I found 5 red potatoes, a good sized Leek and some carrots and celery so I set out to create a quick and hearty potato soup. It was so good that I decided to take a photo and post the recipe for you.
I love potato soup but rarely make it since my husband isn't a fan. And to tell you the truth this is the first pot I've made in a couple of years. Now I am kicking myself for having waited so long. Make a batch of my Light as Air Cornbread to go with it and you will have supper ready in no time. Play with the ingredients to suit your own taste. I didn't actually measure anything so I am guessing at the amounts of seasoning and liquids.

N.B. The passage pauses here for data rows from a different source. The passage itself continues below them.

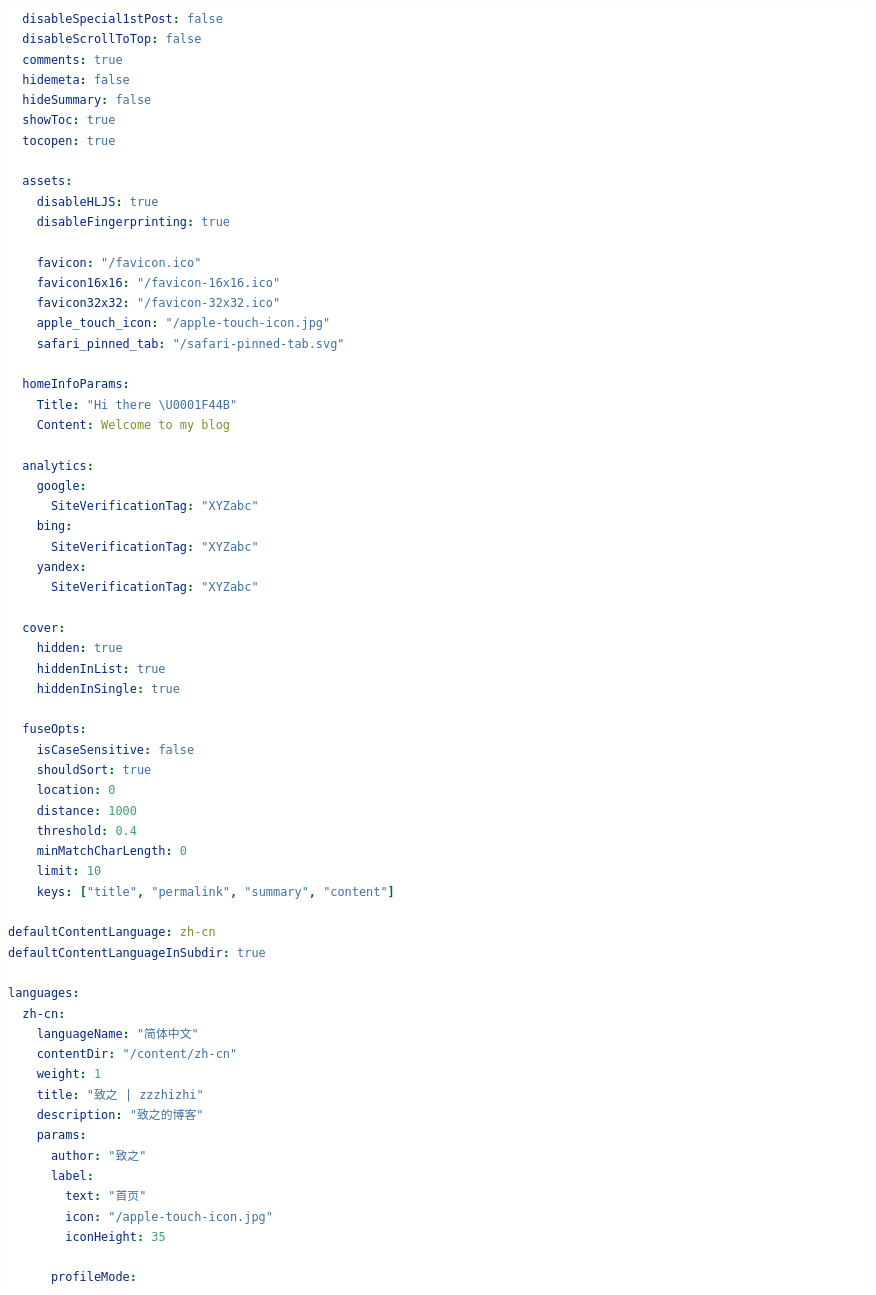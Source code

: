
 ```yaml
  disableSpecial1stPost: false
  disableScrollToTop: false
  comments: true
  hidemeta: false
  hideSummary: false
  showToc: true
  tocopen: true

  assets:
    disableHLJS: true
    disableFingerprinting: true

    favicon: "/favicon.ico"
    favicon16x16: "/favicon-16x16.ico"
    favicon32x32: "/favicon-32x32.ico"
    apple_touch_icon: "/apple-touch-icon.jpg"
    safari_pinned_tab: "/safari-pinned-tab.svg"

  homeInfoParams:
    Title: "Hi there \U0001F44B"
    Content: Welcome to my blog

  analytics:
    google:
      SiteVerificationTag: "XYZabc"
    bing:
      SiteVerificationTag: "XYZabc"
    yandex:
      SiteVerificationTag: "XYZabc"

  cover:
    hidden: true
    hiddenInList: true
    hiddenInSingle: true

  fuseOpts:
    isCaseSensitive: false
    shouldSort: true
    location: 0
    distance: 1000
    threshold: 0.4
    minMatchCharLength: 0
    limit: 10
    keys: ["title", "permalink", "summary", "content"]

defaultContentLanguage: zh-cn
defaultContentLanguageInSubdir: true

languages:
  zh-cn:
    languageName: "简体中文"
    contentDir: "/content/zh-cn"
    weight: 1
    title: "致之 | zzzhizhi"
    description: "致之的博客"
    params:
      author: "致之"
      label:
        text: "首页"
        icon: "/apple-touch-icon.jpg"
        iconHeight: 35
      
      profileMode:
```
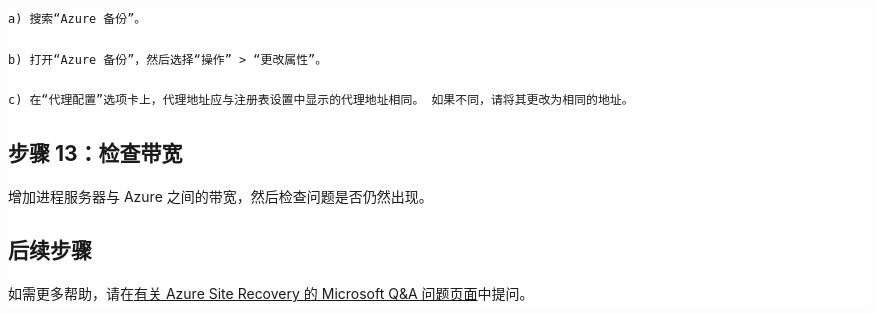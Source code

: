     a) 搜索“Azure 备份”。

    b) 打开“Azure 备份”，然后选择“操作” > “更改属性”。  

    c) 在“代理配置”选项卡上，代理地址应与注册表设置中显示的代理地址相同。 如果不同，请将其更改为相同的地址。

## <a name="step-13-check-bandwidth"></a>步骤 13：检查带宽

增加进程服务器与 Azure 之间的带宽，然后检查问题是否仍然出现。

## <a name="next-steps"></a>后续步骤

如需更多帮助，请在[有关 Azure Site Recovery 的 Microsoft Q&A 问题页面](https://docs.microsoft.com/answers/topics/azure-site-recovery.html)中提问。 

[green]: ./media/vmware-physical-azure-troubleshoot-process-server/green.png
[yellow]: ./media/vmware-physical-azure-troubleshoot-process-server/yellow.png
[red]: ./media/vmware-physical-azure-troubleshoot-process-server/red.png

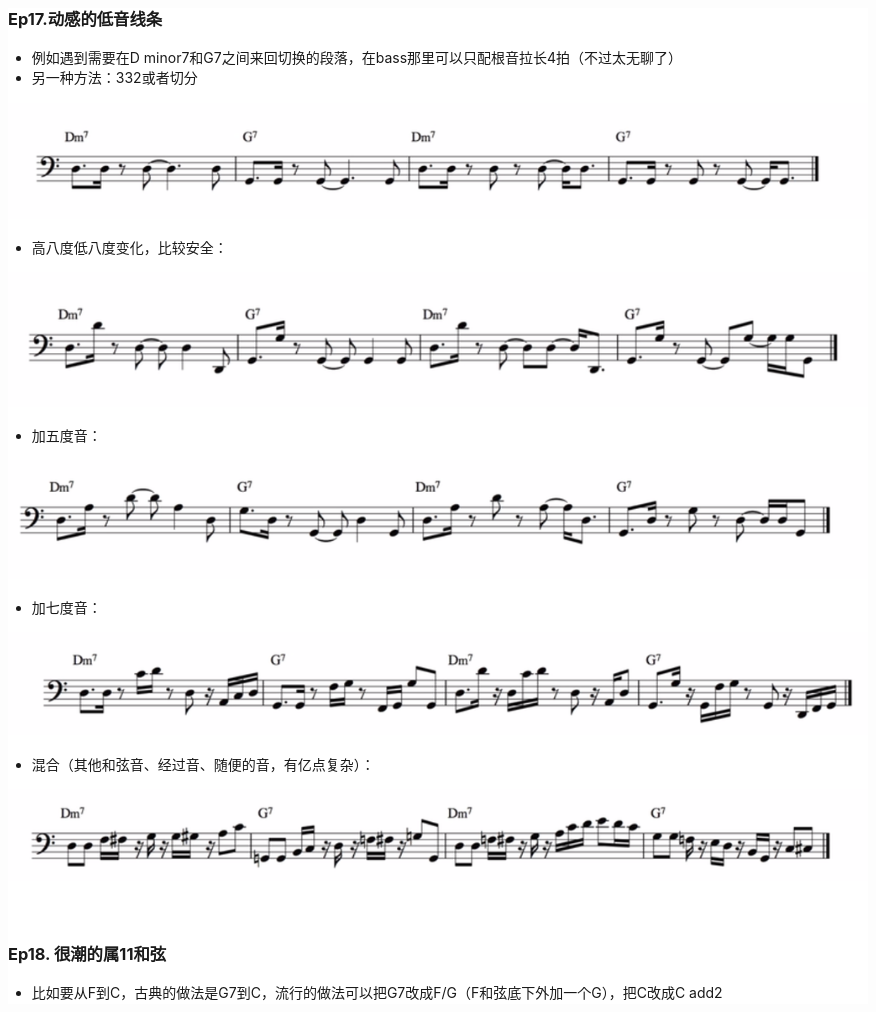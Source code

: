 ### <span id="Ep17">Ep17.动感的低音线条</span>
- 例如遇到需要在D minor7和G7之间来回切换的段落，在bass那里可以只配根音拉长4拍（不过太无聊了）
- 另一种方法：332或者切分
<img src="./img/image84.png"/>

- 高八度低八度变化，比较安全：
<img src="./img/image85.png"/>

- 加五度音：
<img src="./img/image86.png"/>

- 加七度音：
<img src="./img/image87.png"/>

- 混合（其他和弦音、经过音、随便的音，有亿点复杂）：
<img src="./img/image88.png"/>

 
### <span id="Ep18">Ep18. 很潮的属11和弦</span>
- 比如要从F到C，古典的做法是G7到C，流行的做法可以把G7改成F/G（F和弦底下外加一个G），把C改成C add2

Karen's Last Minute Red Potato Soup
5 medium red potatoes (or 4 Yukon gold)
6 cups water
3 medium leek tops (or 6 green onion tops)
2 medium carrots
2 stalks celery
2 cloves garlic, crushed
1 1/2 tsp. seasoning salt
1/2 tsp. onion powder
1 1/2 tsp. sea salt
1/2 tsp. white pepper
additional garlic powder (opt.)
3 cups light vanilla soy milk
3 Tbs. Yukon Gold organic potato flakes
1 cup shredded soy cheese (I used Veggie Shreds Cheddar and Pepper Jack soy cheese)
Clean potatoes and cut them into quarters - leave skins on. Place them in a soup pot with the water and 1/2 tsp of the salt. Bring to a full simmer while preparing vegetables.
Place leek tops (I use the white heads as well as the firm, light green part of the stem), carrots, celery and garlic in a food processor and pulse to chop finely. If you do not have a processor you can chop veggies by hand. Add the vegetable mixture to the potatoes and simmer for about 10 minutes or until potatoes are tender enough to blend.
With either a hand mixer or an electric hand blender blend soup in the pot until the potatoes are smooth. The potato skins will not blend and that's OK.
Add seasonings, soy milk and soy cheese, stir until cheese melts. Add enough potato flakes to thicken the soup to your liking. Add additional salt and pepper to taste.
Serve warm with cornbread and a salad for a complete supper. For dessert make a peach parfait to top off a perfect meal.